GoogleのNano Banana Proは、AI画像生成の領域において革命的な進化を遂げたモデルである。本動画では、検索によるネイティブグラウンディング機能、画像推論の可視化、最大14キャラクターの同時生成、4K解像度対応、多言語テキスト推論、映画撮影レベルの精密編集、そして驚異的な写実性など、8つの見逃されがちな重要機能を詳細に解説している。特筆すべきは、SynthID技術による透明性の確保と、従来のAI画像との明確な差別化である。

GoogleのNano Banana Proが登場
GoogleのNano Banana Proがついに登場しました。そして、皆さんが見逃した8つのことをご紹介します。
1つ目は検索によるネイティブグラウンディングです。Nano Banana Proについて私が本当に気に入っている点の1つは、検索を通じて画像をグラウンディングする機能があることです。つまり、画像は単なる学習データではなく、推論に基づいているということです。
これが意味するのは、グラウンディングされたモデルは生成する前に検索を使って現実を確認するということです。ここで見ていただけるように、私は現在のビットコインの価格の画像を生成するよう依頼しました。そして、Nano Bananaを使用して基本的にその情報を提供してもらうことができます。ビットコインの価格が表示されており、最終更新が84,326ドルであることが文字通り示されています。
私が実際にビットコインの価格を選んだ理由は、それが数値だからです。そのため、インターネット上のランダムなニュースと比較して、その情報がどれだけ最新であるかを理想的に確認できます。これは、画像が現実に基づいており、幻覚が大幅に減少することを意味し、より正確な検索につながり、多くの時間を節約することにもなります。
多くの場合、正確に何をするかを見つけ出す前に、あれこれ検索しなければなりません。しかし今では、画像を作成するために最近更新された情報を取得するよう、文字通りモデルに依頼できるのです。
検索グラウンディングの制限事項
さて、理解しておくべきなのは、この検索によるネイティブグラウンディングにはいくつかの注意点があるということです。これはテキストでのみ機能します。
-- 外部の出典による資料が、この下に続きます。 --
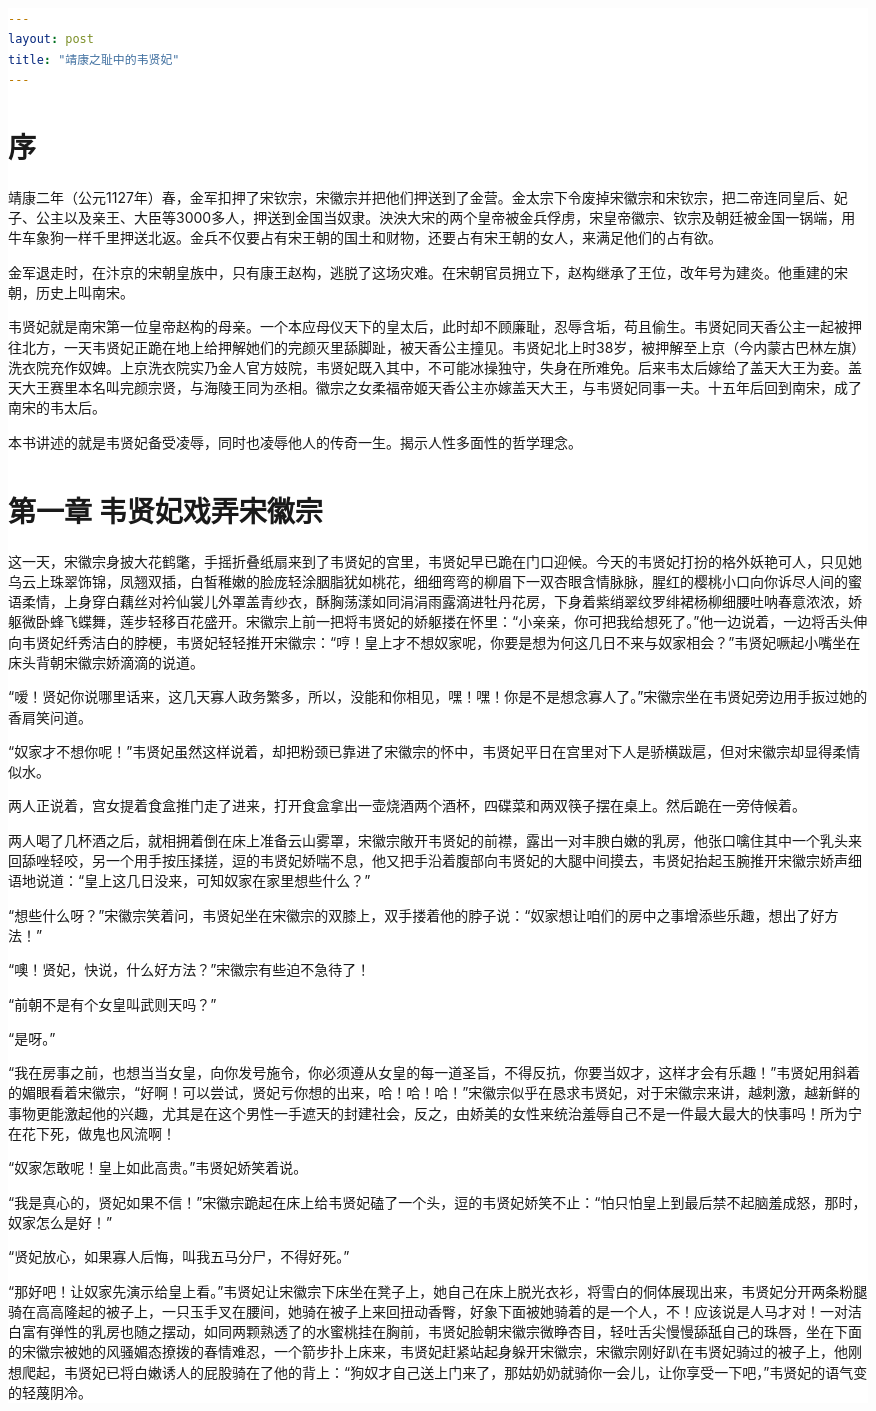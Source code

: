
 ```yaml
---
layout: post
title: "靖康之耻中的韦贤妃"
---
```


# 序

靖康二年（公元1127年）春，金军扣押了宋钦宗，宋徽宗并把他们押送到了金营。金太宗下令废掉宋徽宗和宋钦宗，把二帝连同皇后、妃子、公主以及亲王、大臣等3000多人，押送到金国当奴隶。泱泱大宋的两个皇帝被金兵俘虏，宋皇帝徽宗、钦宗及朝廷被金国一锅端，用牛车象狗一样千里押送北返。金兵不仅要占有宋王朝的国土和财物，还要占有宋王朝的女人，来满足他们的占有欲。

金军退走时，在汴京的宋朝皇族中，只有康王赵构，逃脱了这场灾难。在宋朝官员拥立下，赵构继承了王位，改年号为建炎。他重建的宋朝，历史上叫南宋。

韦贤妃就是南宋第一位皇帝赵构的母亲。一个本应母仪天下的皇太后，此时却不顾廉耻，忍辱含垢，苟且偷生。韦贤妃同天香公主一起被押往北方，一天韦贤妃正跪在地上给押解她们的完颜灭里舔脚趾，被天香公主撞见。韦贤妃北上时38岁，被押解至上京（今内蒙古巴林左旗）洗衣院充作奴婢。上京洗衣院实乃金人官方妓院，韦贤妃既入其中，不可能冰操独守，失身在所难免。后来韦太后嫁给了盖天大王为妾。盖天大王赛里本名叫完颜宗贤，与海陵王同为丞相。徽宗之女柔福帝姬天香公主亦嫁盖天大王，与韦贤妃同事一夫。十五年后回到南宋，成了南宋的韦太后。

本书讲述的就是韦贤妃备受凌辱，同时也凌辱他人的传奇一生。揭示人性多面性的哲学理念。

# 第一章 韦贤妃戏弄宋徽宗

这一天，宋徽宗身披大花鹤氅，手摇折叠纸扇来到了韦贤妃的宫里，韦贤妃早已跪在门口迎候。今天的韦贤妃打扮的格外妖艳可人，只见她乌云上珠翠饰锦，凤翘双插，白皙稚嫩的脸庞轻涂胭脂犹如桃花，细细弯弯的柳眉下一双杏眼含情脉脉，腥红的樱桃小口向你诉尽人间的蜜语柔情，上身穿白藕丝对衿仙裳儿外罩盖青纱衣，酥胸荡漾如同涓涓雨露滴进牡丹花房，下身着紫绡翠纹罗绯裙杨柳细腰吐呐春意浓浓，娇躯微卧蜂飞蝶舞，莲步轻移百花盛开。宋徽宗上前一把将韦贤妃的娇躯搂在怀里：“小亲亲，你可把我给想死了。”他一边说着，一边将舌头伸向韦贤妃纤秀洁白的脖梗，韦贤妃轻轻推开宋徽宗：“哼！皇上才不想奴家呢，你要是想为何这几日不来与奴家相会？”韦贤妃噘起小嘴坐在床头背朝宋徽宗娇滴滴的说道。

“嗳！贤妃你说哪里话来，这几天寡人政务繁多，所以，没能和你相见，嘿！嘿！你是不是想念寡人了。”宋徽宗坐在韦贤妃旁边用手扳过她的香肩笑问道。

“奴家才不想你呢！”韦贤妃虽然这样说着，却把粉颈已靠进了宋徽宗的怀中，韦贤妃平日在宫里对下人是骄横跋扈，但对宋徽宗却显得柔情似水。

两人正说着，宫女提着食盒推门走了进来，打开食盒拿出一壶烧酒两个酒杯，四碟菜和两双筷子摆在桌上。然后跪在一旁侍候着。

两人喝了几杯酒之后，就相拥着倒在床上准备云山雾罩，宋徽宗敞开韦贤妃的前襟，露出一对丰腴白嫩的乳房，他张口噙住其中一个乳头来回舔唑轻咬，另一个用手按压揉搓，逗的韦贤妃娇喘不息，他又把手沿着腹部向韦贤妃的大腿中间摸去，韦贤妃抬起玉腕推开宋徽宗娇声细语地说道：“皇上这几日没来，可知奴家在家里想些什么？”

“想些什么呀？”宋徽宗笑着问，韦贤妃坐在宋徽宗的双膝上，双手搂着他的脖子说：“奴家想让咱们的房中之事增添些乐趣，想出了好方法！”

“噢！贤妃，快说，什么好方法？”宋徽宗有些迫不急待了！

“前朝不是有个女皇叫武则天吗？”

“是呀。”

“我在房事之前，也想当当女皇，向你发号施令，你必须遵从女皇的每一道圣旨，不得反抗，你要当奴才，这样才会有乐趣！”韦贤妃用斜着的媚眼看着宋徽宗，“好啊！可以尝试，贤妃亏你想的出来，哈！哈！哈！”宋徽宗似乎在恳求韦贤妃，对于宋徽宗来讲，越刺激，越新鲜的事物更能激起他的兴趣，尤其是在这个男性一手遮天的封建社会，反之，由娇美的女性来统治羞辱自己不是一件最大最大的快事吗！所为宁在花下死，做鬼也风流啊！ 

“奴家怎敢呢！皇上如此高贵。”韦贤妃娇笑着说。

“我是真心的，贤妃如果不信！”宋徽宗跪起在床上给韦贤妃磕了一个头，逗的韦贤妃娇笑不止：“怕只怕皇上到最后禁不起脑羞成怒，那时，奴家怎么是好！”

“贤妃放心，如果寡人后悔，叫我五马分尸，不得好死。”

“那好吧！让奴家先演示给皇上看。”韦贤妃让宋徽宗下床坐在凳子上，她自己在床上脱光衣衫，将雪白的侗体展现出来，韦贤妃分开两条粉腿骑在高高隆起的被子上，一只玉手叉在腰间，她骑在被子上来回扭动香臀，好象下面被她骑着的是一个人，不！应该说是人马才对！一对洁白富有弹性的乳房也随之摆动，如同两颗熟透了的水蜜桃挂在胸前，韦贤妃脸朝宋徽宗微睁杏目，轻吐舌尖慢慢舔舐自己的珠唇，坐在下面的宋徽宗被她的风骚媚态撩拨的春情难忍，一个箭步扑上床来，韦贤妃赶紧站起身躲开宋徽宗，宋徽宗刚好趴在韦贤妃骑过的被子上，他刚想爬起，韦贤妃已将白嫩诱人的屁股骑在了他的背上：“狗奴才自己送上门来了，那姑奶奶就骑你一会儿，让你享受一下吧，”韦贤妃的语气变的轻蔑阴冷。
例えば、最近発表された新しいポルシェがありました。右側には、発表されたポルシェの実際の画像が表示されています。これは2026年の新しい電気ポルシェカイエンでした。そして私はNano Bananaに、この2026年カイエンをフィーチャーした新しい画像を作成するよう依頼しました。しかし、実際には検索して画像を取得することができませんでした。
ですから、最近作られた何かの画像を作成しようとしている場合は、その例では参照画像を使用するのが最善だと理解する必要があります。ネイティブグラウンディングは、テキスト、天気予報、アメリカ合衆国の大統領は誰かといった現在の事実情報には適していますが、視覚的推論には機能しません。
画像推論の可視化
さて、Nano Banana Proでできるもう1つのことは、画像推論を表示できることです。これについて私が本当に気に入っているのは、ビットコインの価格について推論していたとき、ドロップダウンメニューを押すだけで視覚的推論チェーンを見ることができ、モデルがどのようにしてその結論に至ったのかを確認できたことです。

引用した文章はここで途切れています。